Producer, Director, Editor, Graphics:
Brandon Brungard

Producer, Camera:
Sheheryar Ahsan

Interview with:
Dr. Steve Goodman

This episode is filmed at and supported by The Field Museum in Chicago, Illinois.
This is Dr..

Steve Goodman. He's a field biologist here at the Field Museum and by here, I mean mostly everywhere but here.

Since he was 19, Steve has studied animals and plants all over the world, first spending nine years in Egypt and Northern Sudan, and then working in Tanzania, Gabon, Central African Republic, South Africa, Pakistan, India, the Philippines and, since the early 90s, Madagascar. He's published 600 papers, 24 books, and nearly 10,000 pages of monographs. I don't exactly know the number of new species he's discovered, but according to a 2007 article calling him the 'Michael Jordan of Field Biology,' There are about a dozen species named in his honour - sometimes as an honor from a colleague and sometimes because the new species was found on him.

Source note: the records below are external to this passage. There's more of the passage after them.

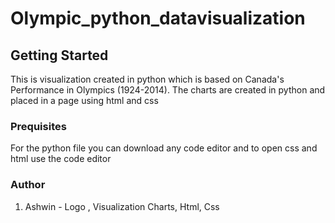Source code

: # Olympic_python_datavisualization

## Getting Started 
This is visualization created in python which is based on Canada's Performance in Olympics (1924-2014). The charts are created in python 
and placed in a page using html and css

### Prequisites 
For the python file you can download any code editor and to open css and html use the code editor

### Author 
1. Ashwin - Logo , Visualization Charts, Html, Css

He was awarded a MacArthur Foundation grant in 2005 - these are sometimes called 'genius' grants - and he can identify the various genera of rodents in Madagascar just from their smell. Needless to say, Steve Goodman is a fascinating and unbelievably productive human and we were lucky enough to get the chance to talk with him about his passion for biology and his help in the creation of an ecological training program that is allowing the Malagasy people the tools to lead their country's conservation efforts. What is your position exactly?

I mean, what does it mean to be a field biologist? So I have kind of a remarkable job and I'm very lucky to have it and so I have very few responsibilities within the building, and my responsibilities are doing field work, which is mostly in Madagascar. So you're not here in the building very frequently.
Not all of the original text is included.